**GOAL OF THE EXERCISE**
Omit every picture, then return the listing verbatim.

**SOURCE INFORMATION**
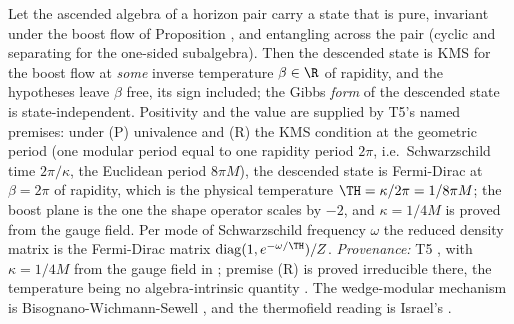 Let the ascended algebra of a horizon pair carry a state that is pure, invariant under the boost flow of Proposition , and entangling across the pair (cyclic and separating for the one-sided subalgebra). Then the descended state is KMS for the boost flow at \emph{some} inverse temperature $\beta \in \R$ of rapidity, and the hypotheses leave $\beta$ free, its sign included; the Gibbs \emph{form} of the descended state is state-independent. Positivity and the value are supplied by T5's named premises: under (P) univalence and (R) the KMS condition at the geometric period (one modular period equal to one rapidity period $2\pi$, i.e.\ Schwarzschild time $2\pi/\kappa$, the Euclidean period $8\pi M$), the descended state is Fermi-Dirac at $\beta = 2\pi$ of rapidity, which is the physical temperature $\TH = \kappa/2\pi = 1/8\pi M$; the boost plane is the one the shape operator scales by $-2$, and $\kappa = 1/4M$ is proved from the gauge field. Per mode of Schwarzschild frequency $\omega$ the reduced density matrix is the Fermi-Dirac matrix $\mathrm{diag}(1, e^{-\omega/\TH})/Z$. \emph{Provenance:} T5 \cite[Thms.~7.3 and 7.6, Prems.~7.8 and 7.19, Prop.~7.18, Thm.~7.20, Cor.~6.4]{ButlerT5}, with $\kappa = 1/4M$ from the gauge field in \cite[App.~A]{ButlerT5}; premise (R) is proved irreducible there, the temperature being no algebra-intrinsic quantity \cite[Thm.~7.16]{ButlerT5}. The wedge-modular mechanism is Bisognano-Wichmann-Sewell \cite{BisognanoWichmann1976, Sewell1982}, and the thermofield reading is Israel's \cite{Israel1976}.
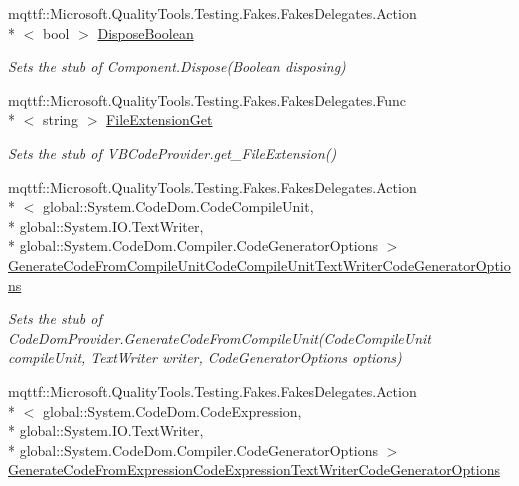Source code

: \begin{DoxyCompactItemize}
mqttf\-::\-Microsoft.\-Quality\-Tools.\-Testing.\-Fakes.\-Fakes\-Delegates.\-Action\\*
$<$ bool $>$ \hyperlink{class_microsoft_1_1_visual_basic_1_1_fakes_1_1_stub_v_b_code_provider_ab98298661bb4094b7f0c9af52a1408af}{Dispose\-Boolean}
\begin{DoxyCompactList}\small\item\em Sets the stub of Component.\-Dispose(\-Boolean disposing)\end{DoxyCompactList}\item 
mqttf\-::\-Microsoft.\-Quality\-Tools.\-Testing.\-Fakes.\-Fakes\-Delegates.\-Func\\*
$<$ string $>$ \hyperlink{class_microsoft_1_1_visual_basic_1_1_fakes_1_1_stub_v_b_code_provider_ad8f14bccabcdfc9286be74f125b67ed3}{File\-Extension\-Get}
\begin{DoxyCompactList}\small\item\em Sets the stub of V\-B\-Code\-Provider.\-get\-\_\-\-File\-Extension()\end{DoxyCompactList}\item 
mqttf\-::\-Microsoft.\-Quality\-Tools.\-Testing.\-Fakes.\-Fakes\-Delegates.\-Action\\*
$<$ global\-::\-System.\-Code\-Dom.\-Code\-Compile\-Unit, \\*
global\-::\-System.\-I\-O.\-Text\-Writer, \\*
global\-::\-System.\-Code\-Dom.\-Compiler.\-Code\-Generator\-Options $>$ \hyperlink{class_microsoft_1_1_visual_basic_1_1_fakes_1_1_stub_v_b_code_provider_a267fb94e2d5305e26ca47645126539aa}{Generate\-Code\-From\-Compile\-Unit\-Code\-Compile\-Unit\-Text\-Writer\-Code\-Generator\-Options}
\begin{DoxyCompactList}\small\item\em Sets the stub of Code\-Dom\-Provider.\-Generate\-Code\-From\-Compile\-Unit(\-Code\-Compile\-Unit compile\-Unit, Text\-Writer writer, Code\-Generator\-Options options)\end{DoxyCompactList}\item 
mqttf\-::\-Microsoft.\-Quality\-Tools.\-Testing.\-Fakes.\-Fakes\-Delegates.\-Action\\*
$<$ global\-::\-System.\-Code\-Dom.\-Code\-Expression, \\*
global\-::\-System.\-I\-O.\-Text\-Writer, \\*
global\-::\-System.\-Code\-Dom.\-Compiler.\-Code\-Generator\-Options $>$ \hyperlink{class_microsoft_1_1_visual_basic_1_1_fakes_1_1_stub_v_b_code_provider_a235365e51c55d47e4d630be64460b9f9}{Generate\-Code\-From\-Expression\-Code\-Expression\-Text\-Writer\-Code\-Generator\-Options}

\end{DoxyCompactItemize}
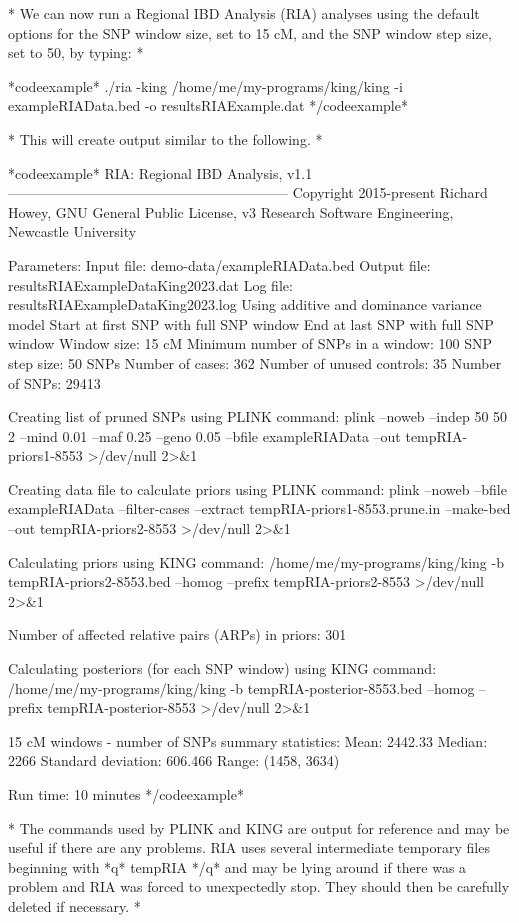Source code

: *
We can now run a Regional IBD Analysis (RIA) analyses using the default options for the SNP window size, set to 15 cM, and the SNP window step size, set to 50, by typing:
*

*codeexample*
./ria -king /home/me/my-programs/king/king -i exampleRIAData.bed -o resultsRIAExample.dat
*/codeexample*

*
This will create output similar to the following.
*

*codeexample*
RIA: Regional IBD Analysis, v1.1
------------------------------------------------------------
Copyright 2015-present Richard Howey, GNU General Public License, v3
Research Software Engineering, Newcastle University

Parameters:
Input file: demo-data/exampleRIAData.bed
Output file: resultsRIAExampleDataKing2023.dat
Log file: resultsRIAExampleDataKing2023.log
Using additive and dominance variance model
Start at first SNP with full SNP window
End at last SNP with full SNP window
Window size: 15 cM
Minimum number of SNPs in a window: 100
SNP step size: 50 SNPs
Number of cases: 362
Number of unused controls: 35
Number of SNPs: 29413

Creating list of pruned SNPs using PLINK command:
plink --noweb --indep 50 50 2 --mind 0.01 --maf 0.25 --geno 0.05 --bfile exampleRIAData --out tempRIA-priors1-8553 >/dev/null 2>&1

Creating data file to calculate priors using PLINK command:
plink --noweb --bfile exampleRIAData --filter-cases --extract tempRIA-priors1-8553.prune.in --make-bed --out tempRIA-priors2-8553 >/dev/null 2>&1

Calculating priors using KING command:
/home/me/my-programs/king/king -b tempRIA-priors2-8553.bed --homog --prefix tempRIA-priors2-8553 >/dev/null 2>&1

Number of affected relative pairs (ARPs) in priors: 301

Calculating posteriors (for each SNP window) using KING command:
/home/me/my-programs/king/king -b tempRIA-posterior-8553.bed --homog --prefix tempRIA-posterior-8553 >/dev/null 2>&1

15 cM windows - number of SNPs summary statistics:
Mean: 2442.33
Median: 2266
Standard deviation: 606.466
Range: (1458, 3634)

Run time: 10 minutes
*/codeexample*

*
The commands used by PLINK and KING are output for reference and may be useful if there are any problems. RIA uses several intermediate temporary files beginning with *q* tempRIA */q* and may be lying around if there was a problem and RIA was forced to unexpectedly stop. They should then be carefully deleted if necessary.
*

**COMPLETED TASK**
 Let the ascended algebra of a horizon pair carry a state that is pure, invariant under the boost flow of Proposition , and entangling across the pair (cyclic and separating for the one-sided subalgebra). Then the descended state is KMS for the boost flow at \emph{some} inverse temperature $\beta \in \R$ of rapidity, and the hypotheses leave $\beta$ free, its sign included; the Gibbs \emph{form} of the descended state is state-independent. Positivity and the value are supplied by T5's named premises: under (P) univalence and (R) the KMS condition at the geometric period (one modular period equal to one rapidity period $2\pi$, i.e.\ Schwarzschild time $2\pi/\kappa$, the Euclidean period $8\pi M$), the descended state is Fermi-Dirac at $\beta = 2\pi$ of rapidity, which is the physical temperature $\TH = \kappa/2\pi = 1/8\pi M$; the boost plane is the one the shape operator scales by $-2$, and $\kappa = 1/4M$ is proved from the gauge field. Per mode of Schwarzschild frequency $\omega$ the reduced density matrix is the Fermi-Dirac matrix $\mathrm{diag}(1, e^{-\omega/\TH})/Z$. \emph{Provenance:} T5 \cite[Thms.~7.3 and 7.6, Prems.~7.8 and 7.19, Prop.~7.18, Thm.~7.20, Cor.~6.4]{ButlerT5}, with $\kappa = 1/4M$ from the gauge field in \cite[App.~A]{ButlerT5}; premise (R) is proved irreducible there, the temperature being no algebra-intrinsic quantity \cite[Thm.~7.16]{ButlerT5}. The wedge-modular mechanism is Bisognano-Wichmann-Sewell \cite{BisognanoWichmann1976, Sewell1982}, and the thermofield reading is Israel's \cite{Israel1976}.
Source code

: \begin{DoxyCompactItemize}
mqttf\-::\-Microsoft.\-Quality\-Tools.\-Testing.\-Fakes.\-Fakes\-Delegates.\-Action\\*
$<$ bool $>$ \hyperlink{class_microsoft_1_1_visual_basic_1_1_fakes_1_1_stub_v_b_code_provider_ab98298661bb4094b7f0c9af52a1408af}{Dispose\-Boolean}
\begin{DoxyCompactList}\small\item\em Sets the stub of Component.\-Dispose(\-Boolean disposing)\end{DoxyCompactList}\item 
mqttf\-::\-Microsoft.\-Quality\-Tools.\-Testing.\-Fakes.\-Fakes\-Delegates.\-Func\\*
$<$ string $>$ \hyperlink{class_microsoft_1_1_visual_basic_1_1_fakes_1_1_stub_v_b_code_provider_ad8f14bccabcdfc9286be74f125b67ed3}{File\-Extension\-Get}
\begin{DoxyCompactList}\small\item\em Sets the stub of V\-B\-Code\-Provider.\-get\-\_\-\-File\-Extension()\end{DoxyCompactList}\item 
mqttf\-::\-Microsoft.\-Quality\-Tools.\-Testing.\-Fakes.\-Fakes\-Delegates.\-Action\\*
$<$ global\-::\-System.\-Code\-Dom.\-Code\-Compile\-Unit, \\*
global\-::\-System.\-I\-O.\-Text\-Writer, \\*
global\-::\-System.\-Code\-Dom.\-Compiler.\-Code\-Generator\-Options $>$ \hyperlink{class_microsoft_1_1_visual_basic_1_1_fakes_1_1_stub_v_b_code_provider_a267fb94e2d5305e26ca47645126539aa}{Generate\-Code\-From\-Compile\-Unit\-Code\-Compile\-Unit\-Text\-Writer\-Code\-Generator\-Options}
\begin{DoxyCompactList}\small\item\em Sets the stub of Code\-Dom\-Provider.\-Generate\-Code\-From\-Compile\-Unit(\-Code\-Compile\-Unit compile\-Unit, Text\-Writer writer, Code\-Generator\-Options options)\end{DoxyCompactList}\item 
mqttf\-::\-Microsoft.\-Quality\-Tools.\-Testing.\-Fakes.\-Fakes\-Delegates.\-Action\\*
$<$ global\-::\-System.\-Code\-Dom.\-Code\-Expression, \\*
global\-::\-System.\-I\-O.\-Text\-Writer, \\*
global\-::\-System.\-Code\-Dom.\-Compiler.\-Code\-Generator\-Options $>$ \hyperlink{class_microsoft_1_1_visual_basic_1_1_fakes_1_1_stub_v_b_code_provider_a235365e51c55d47e4d630be64460b9f9}{Generate\-Code\-From\-Expression\-Code\-Expression\-Text\-Writer\-Code\-Generator\-Options}

\end{DoxyCompactItemize}
Source code

: *
We can now run a Regional IBD Analysis (RIA) analyses using the default options for the SNP window size, set to 15 cM, and the SNP window step size, set to 50, by typing:
*

*codeexample*
./ria -king /home/me/my-programs/king/king -i exampleRIAData.bed -o resultsRIAExample.dat
*/codeexample*

*
This will create output similar to the following.
*

*codeexample*
RIA: Regional IBD Analysis, v1.1
------------------------------------------------------------
Copyright 2015-present Richard Howey, GNU General Public License, v3
Research Software Engineering, Newcastle University

Parameters:
Input file: demo-data/exampleRIAData.bed
Output file: resultsRIAExampleDataKing2023.dat
Log file: resultsRIAExampleDataKing2023.log
Using additive and dominance variance model
Start at first SNP with full SNP window
End at last SNP with full SNP window
Window size: 15 cM
Minimum number of SNPs in a window: 100
SNP step size: 50 SNPs
Number of cases: 362
Number of unused controls: 35
Number of SNPs: 29413

Creating list of pruned SNPs using PLINK command:
plink --noweb --indep 50 50 2 --mind 0.01 --maf 0.25 --geno 0.05 --bfile exampleRIAData --out tempRIA-priors1-8553 >/dev/null 2>&1

Creating data file to calculate priors using PLINK command:
plink --noweb --bfile exampleRIAData --filter-cases --extract tempRIA-priors1-8553.prune.in --make-bed --out tempRIA-priors2-8553 >/dev/null 2>&1

Calculating priors using KING command:
/home/me/my-programs/king/king -b tempRIA-priors2-8553.bed --homog --prefix tempRIA-priors2-8553 >/dev/null 2>&1

Number of affected relative pairs (ARPs) in priors: 301

Calculating posteriors (for each SNP window) using KING command:
/home/me/my-programs/king/king -b tempRIA-posterior-8553.bed --homog --prefix tempRIA-posterior-8553 >/dev/null 2>&1

15 cM windows - number of SNPs summary statistics:
Mean: 2442.33
Median: 2266
Standard deviation: 606.466
Range: (1458, 3634)

Run time: 10 minutes
*/codeexample*

*
The commands used by PLINK and KING are output for reference and may be useful if there are any problems. RIA uses several intermediate temporary files beginning with *q* tempRIA */q* and may be lying around if there was a problem and RIA was forced to unexpectedly stop. They should then be carefully deleted if necessary.
*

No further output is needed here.